Nicholas Kok works frequently with the BBC Singers (with whom he
has recorded a huge repertoire) and Schola Cantorum. He has
recorded for radio and television, and has written and arranged
music for both mediums, as well as working as assistant/banda
conductor on numerous recordings for Opera Rara and Chandos. He has
worked closely with many choreographers (as conductor and arranger)
and has conducted for Scottish Ballet (Cinderella, Romeo and Juliet
and Sleeping Beauty, as well as three programmes at the Edinburgh
Festival) and Alvin Ailey Dance Theatre. He played the premiere of
his own music for Scottish Dance Theatre's "Out of the House"
performances, and the world premiere of his own "7th Degree" was
performed by Julian Bliss and Viva, conducted by the composer.

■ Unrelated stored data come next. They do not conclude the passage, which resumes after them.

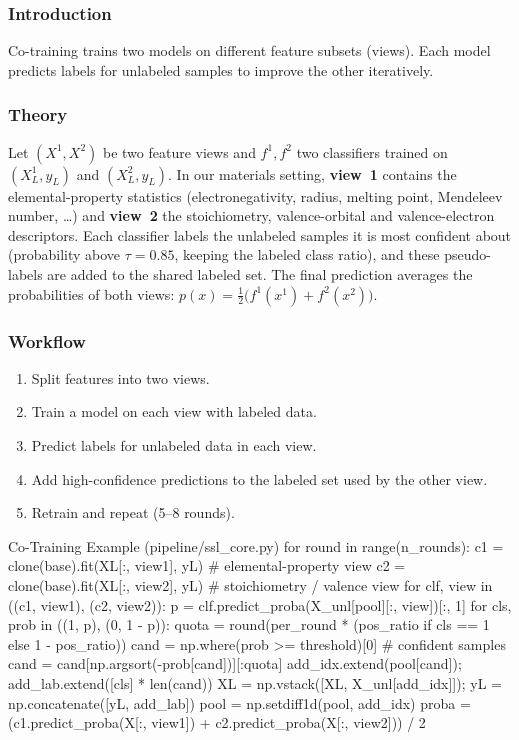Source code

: \subsubsection{Introduction}
Co-training trains two models on different feature subsets (views). Each model predicts labels
for unlabeled samples to improve the other iteratively.

\subsubsection{Theory}
Let $(X^1, X^2)$ be two feature views and $f^1, f^2$ two classifiers trained on
$(X^1_L, y_L)$ and $(X^2_L, y_L)$. In our materials setting, \textbf{view~1} contains the
elemental-property statistics (electronegativity, radius, melting point, Mendeleev number,
\dots) and \textbf{view~2} the stoichiometry, valence-orbital and valence-electron descriptors.
Each classifier labels the unlabeled samples it is most confident about (probability above
$\tau=0.85$, keeping the labeled class ratio), and these pseudo-labels are added to the shared
labeled set. The final prediction averages the probabilities of both views:
$p(x) = \tfrac{1}{2}\big(f^1(x^1) + f^2(x^2)\big)$.

\subsubsection{Workflow}
\begin{enumerate}
  \item Split features into two views.
  \item Train a model on each view with labeled data.
  \item Predict labels for unlabeled data in each view.
  \item Add high-confidence predictions to the labeled set used by the other view.
  \item Retrain and repeat (5--8 rounds).
\end{enumerate}

\begin{pycode}{Co-Training Example (pipeline/ssl\_core.py)}
for round in range(n_rounds):
    c1 = clone(base).fit(XL[:, view1], yL)      # elemental-property view
    c2 = clone(base).fit(XL[:, view2], yL)      # stoichiometry / valence view
    for clf, view in ((c1, view1), (c2, view2)):
        p = clf.predict_proba(X_unl[pool][:, view])[:, 1]
        for cls, prob in ((1, p), (0, 1 - p)):
            quota = round(per_round * (pos_ratio if cls == 1 else 1 - pos_ratio))
            cand = np.where(prob >= threshold)[0]                 # confident samples
            cand = cand[np.argsort(-prob[cand])][:quota]
            add_idx.extend(pool[cand]); add_lab.extend([cls] * len(cand))
    XL = np.vstack([XL, X_unl[add_idx]]); yL = np.concatenate([yL, add_lab])
    pool = np.setdiff1d(pool, add_idx)
proba = (c1.predict_proba(X[:, view1]) + c2.predict_proba(X[:, view2])) / 2
\end{pycode}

Future plans include Gluck Orphée et Euridice for Staatstheater
Stuttgart, Handel Agrippina at the Teatro Sao Carlos Lisbon, the
world premiere of Maxwell Davies' new opera at the Royal Academy of
Music, Stravinsky with Scottish Ballet at the Edinburgh
International Festival, Mendelssohn and Rangström with Stockholm
Royal Ballet and concerts with Psappha and Viva.